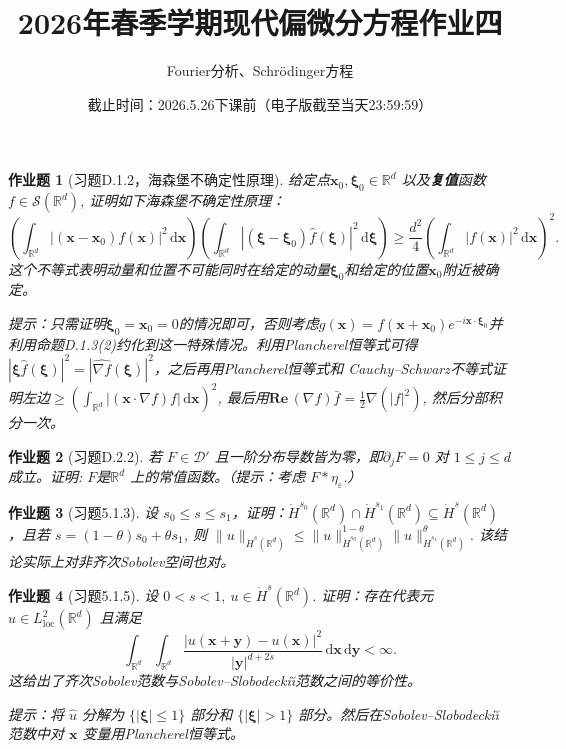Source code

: \documentclass[UTF8,fontset=windows,12pt]{ctexart}
\theoremstyle{kaiti-theorem}
\newtheorem{problem}{作业题}
\numberwithin{equation}{section}
\renewcommand{\Re}{\textbf{Re}\,}
\newcommand{\R}{\mathbb{R}}
\newcommand{\bds}[1]{\boldsymbol{#1}}  %
\newcommand{\p}{\partial}
\newcommand{\DD}{\mathcal{D}}
\newcommand{\nab}{\nabla}
\newcommand{\dxx}{\,\mathrm{d}\bds{x}}
\newcommand{\xxi}{\boldsymbol{\xi}}
\newcommand{\dxxi}{\,\mathrm{d}\boldsymbol{\xi}}
\newcommand{\dyy}{\,\mathrm{d}\bds{y}}
\newcommand{\ird}{\int_{\R^d}}
\newcommand{\eps}{\varepsilon}
\newcommand{\xx}{{\bds{x}}}
\newcommand{\yy}{{\bds{y}}}
\begin{document}
\title{\LARGE{\bf  2026年春季学期现代偏微分方程作业四}}
\author{Fourier分析、Schr\"odinger方程}
\date{截止时间：2026.5.26下课前（电子版截至当天23:59:59）}

\maketitle

\begin{problem}[习题D.1.2，海森堡不确定性原理]\label{D-1:exe2}
给定点$\xx_0,\xxi_0\in \R^d$ 以及\textbf{复值}函数 $f\in\mathcal{S}(\R^d)$, 证明如下海森堡不确定性原理：
\begin{equation}
\left(\ird |(\xx-\xx_0)f(\xx)|^2\dxx\right)\left(\ird |(\xxi-\xxi_0)\hat{f}(\xxi)|^2\dxxi\right)\geqslant \frac{d^2}{4} \left(\ird |f(\xx)|^2\dxx\right)^2.
\end{equation} 这个不等式表明动量和位置不可能同时在给定的动量$\xxi_0$和给定的位置$\xx_0$附近被确定。

提示：只需证明$\xxi_0=\xx_0=0$的情况即可，否则考虑$g(\xx)=f(\xx+\xx_0)e^{-i\xx\cdot\xxi_0}$并利用命题D.1.3(2)约化到这一特殊情况。利用Plancherel恒等式可得 $|\xxi\hat{f}(\xxi)|^2=|\widehat{\nab f}(\xxi)|^2$，之后再用Plancherel恒等式和 Cauchy--Schwarz不等式证明左边$\geqslant (\ird |(\xx\cdot\nab f)f|\dxx)^2$, 最后用$\Re(\nab f)\bar{f}=\frac12 \nab(|f|^2)$, 然后分部积分一次。
\end{problem}

\begin{problem}[习题D.2.2] 若 $F\in\DD'$ 且一阶分布导数皆为零，即$\p_j F=0$ 对 $1\leqslant j\leqslant d$ 成立。证明: $F$是$\R^d$ 上的常值函数。（提示：考虑 $F*\eta_\eps$.）
\end{problem}


\begin{problem}[习题5.1.3]
设 $s_0\leqslant s\leqslant s_1$，证明：$\dot{H}^{s_0}(\R^d)\cap \dot{H}^{s_1}(\R^d)\subseteq \dot{H}^s(\R^d)$，且若 $s=(1-\theta)s_0+\theta s_1$, 则 $\|u\|_{\dot{H}^s(\R^d)}\leqslant \|u\|_{\dot{H}^{s_0}(\R^d)}^{1-\theta}\|u\|_{\dot{H}^{s_1}(\R^d)}^\theta.$ 该结论实际上对非齐次Sobolev空间也对。
\end{problem}


\begin{problem}[习题5.1.5]
设 $0<s<1,~u\in\dot{H}^s(\R^d)$. 证明：存在代表元 $u\in L_{\text{loc}}^2(\R^d)$ 且满足
\[
\int_{\R^d} \int_{\R^d} \frac{|u(\xx+\yy)-u(\xx)|^2}{|\yy|^{d+2s}}\dxx\dyy<\infty.
\]这给出了齐次Sobolev范数与Sobolev--Slobodecki\u{\i}范数之间的等价性。

提示：将 $\hat{u}$ 分解为 $\{|\xxi|\leqslant 1\}$ 部分和 $\{|\xxi|>1\}$ 部分。然后在Sobolev--Slobodecki\u{\i}范数中对 $\xx$ 变量用Plancherel恒等式。
\end{problem}
\end{document}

^^^^

How to complete this task:
Scan the records above for the word "Slobodecki". Show each line in which it appears.

Written reply:
\]这给出了齐次Sobolev范数与Sobolev--Slobodecki\u{\i}范数之间的等价性。
提示：将 $\hat{u}$ 分解为 $\{|\xxi|\leqslant 1\}$ 部分和 $\{|\xxi|>1\}$ 部分。然后在Sobolev--Slobodecki\u{\i}范数中对 $\xx$ 变量用Plancherel恒等式。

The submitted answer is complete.